From Fig. 7, we observe that both synthetic and observed populations have the same similar shape with a group of sub-Neptunes at short orbital period (between 2 and 30 M⊕ and inside of 100 d) and a second group of more distant giant planets (above 100 M⊕ and 100 d). However, there are several differences, which explain the difference that is highlighted by the KS test.
First, the positions of the planets in the synthetic population are more grouped than that of the observed planets. The formation of distinct clusters of planets – despite the stochasticity introduced by N-body interactions – is a general feature of our model.

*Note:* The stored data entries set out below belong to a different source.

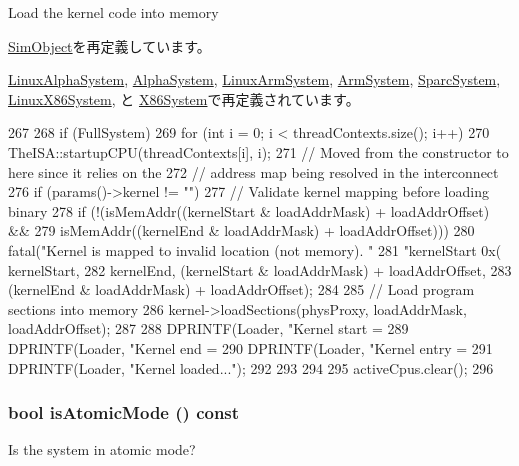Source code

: Load the kernel code into memory

\hyperlink{classSimObject_a3c34ea9b29f410748d4435a667484924}{SimObject}を再定義しています。

\hyperlink{classLinuxAlphaSystem_a3c34ea9b29f410748d4435a667484924}{LinuxAlphaSystem}, \hyperlink{classAlphaSystem_a3c34ea9b29f410748d4435a667484924}{AlphaSystem}, \hyperlink{classLinuxArmSystem_a3c34ea9b29f410748d4435a667484924}{LinuxArmSystem}, \hyperlink{classArmSystem_a3c34ea9b29f410748d4435a667484924}{ArmSystem}, \hyperlink{classSparcSystem_a3c34ea9b29f410748d4435a667484924}{SparcSystem}, \hyperlink{classLinuxX86System_a3c34ea9b29f410748d4435a667484924}{LinuxX86System}, と \hyperlink{classX86System_a3c34ea9b29f410748d4435a667484924}{X86System}で再定義されています。


\begin{DoxyCode}
267 {
268     if (FullSystem) {
269         for (int i = 0; i < threadContexts.size(); i++)
270             TheISA::startupCPU(threadContexts[i], i);
271         // Moved from the constructor to here since it relies on the
272         // address map being resolved in the interconnect
276         if (params()->kernel != "")  {
277             // Validate kernel mapping before loading binary
278             if (!(isMemAddr((kernelStart & loadAddrMask) + loadAddrOffset) &&
279                      isMemAddr((kernelEnd & loadAddrMask) + loadAddrOffset))) {
280                 fatal("Kernel is mapped to invalid location (not memory). "
281                       "kernelStart 0x(%
      kernelStart,
282                       kernelEnd, (kernelStart & loadAddrMask) + loadAddrOffset,
283                       (kernelEnd & loadAddrMask) + loadAddrOffset);
284             }
285             // Load program sections into memory
286             kernel->loadSections(physProxy, loadAddrMask, loadAddrOffset);
287 
288             DPRINTF(Loader, "Kernel start = %
289             DPRINTF(Loader, "Kernel end   = %
290             DPRINTF(Loader, "Kernel entry = %
291             DPRINTF(Loader, "Kernel loaded...\n");
292         }
293     }
294 
295     activeCpus.clear();
296 }
\end{DoxyCode}
\hypertarget{classSystem_a6685592df58820e9bb30d94908c9881a}{
\subsubsection[{isAtomicMode}]{\setlength{\rightskip}{0pt plus 5cm}bool isAtomicMode () const}}
\label{classSystem_a6685592df58820e9bb30d94908c9881a}
Is the system in atomic mode?


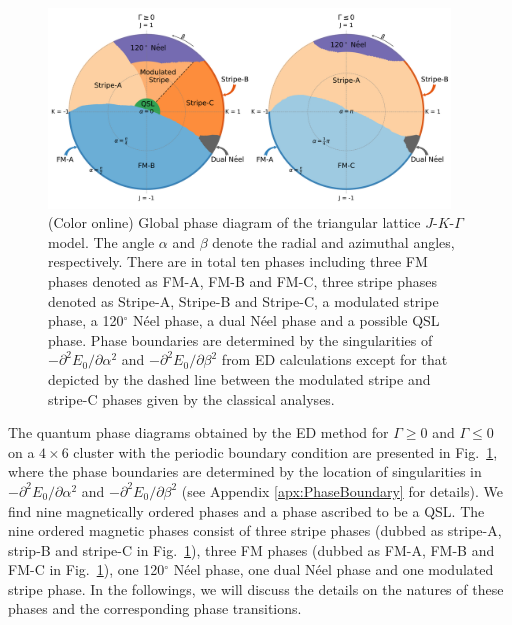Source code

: \documentclass[aps,prb,reprint,amsfonts,amsmath,amssymb,showpacs,groupedaddress,superscriptaddress]{revtex4-1}
\begin{document}
\begin{figure}
    \centering
    \includegraphics[width=0.95\textwidth]{QuantumGlobalPhaseDiagram.pdf}
    \caption{\label{fig:QuantumPhaseDiagram}(Color online) Global phase diagram of the triangular lattice $J$-$K$-$\Gamma$ model. The angle $\alpha$ and $\beta$ denote the radial and azimuthal angles, respectively. There are in total ten phases including three FM phases denoted as FM-A, FM-B and FM-C, three stripe phases denoted as Stripe-A, Stripe-B and Stripe-C, a modulated stripe phase, a 120$^\circ$ N\'{e}el phase, a dual N\'{e}el phase and a possible QSL phase. Phase boundaries are determined by the singularities of $-\partial^2E_0/\partial\alpha^2$ and $-\partial^2E_0/\partial\beta^2$ from ED calculations except for that depicted by the dashed line between the modulated stripe and stripe-C phases given by the classical analyses.}
\end{figure}

The quantum phase diagrams obtained by the ED method for $\Gamma \geq 0$ and $\Gamma \leq 0$ on a $4 \times 6$ cluster with the periodic boundary condition are presented in Fig.~\ref{fig:QuantumPhaseDiagram}, where the phase boundaries are determined by the location of singularities in $-\partial^2E_0/\partial\alpha^2$ and $-\partial^2E_0/\partial\beta^2$ (see Appendix \ref{apx:PhaseBoundary} for details). We find nine magnetically ordered phases and a phase ascribed to be a QSL. The nine ordered magnetic phases consist of three stripe phases (dubbed as stripe-A, strip-B and stripe-C in Fig.~\ref{fig:QuantumPhaseDiagram}), three FM phases (dubbed as FM-A, FM-B and FM-C in Fig.~\ref{fig:QuantumPhaseDiagram}), one 120$^\circ$ N\'{e}el phase, one dual N\'{e}el phase and one modulated stripe phase. In the followings, we will discuss the details on the natures of these phases and the corresponding phase transitions.
\end{document}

These clusters form early and trace different growth and migration tracks during their formation phases (see Schlecker et al. 2021b (NGPPS V) and Emsenhuber et al. 2023).
Second, the synthetic population does not cover the whole parameter space of the observed planets. For instance, the synthetic population does not contain any hot-Jupiter planet (within 10 d and above 100 M⊕). This effect is not due to the sampling of the underlying population, but the population itself does not contain any such planet (NGPPS II). A possible reason for the mismatch is that the model only considers disc migration as formation channel, while other channels, such as eccentric migration (Dawson & Johnson 2018), are not included. In the latter case, it is because the model does not include tidal circularisation. As an estimate of the number of hot-Jupiters that could potentially form by this channel, we can take planets larger than 100 M⊕ that have collided with their star. We find that 20 such planets, of which had an inclination of more than 45° shortly before impact. For comparison, we would expect five to ten hot-Jupiters in our 1000-star population (hot-Jupiters have an occurrence rate of 0.5–1%, M11, Wright et al. 2012). Thus, it is likely the model could form hot-Jupiters by eccentric migration if all the relevant physical processes were included in it.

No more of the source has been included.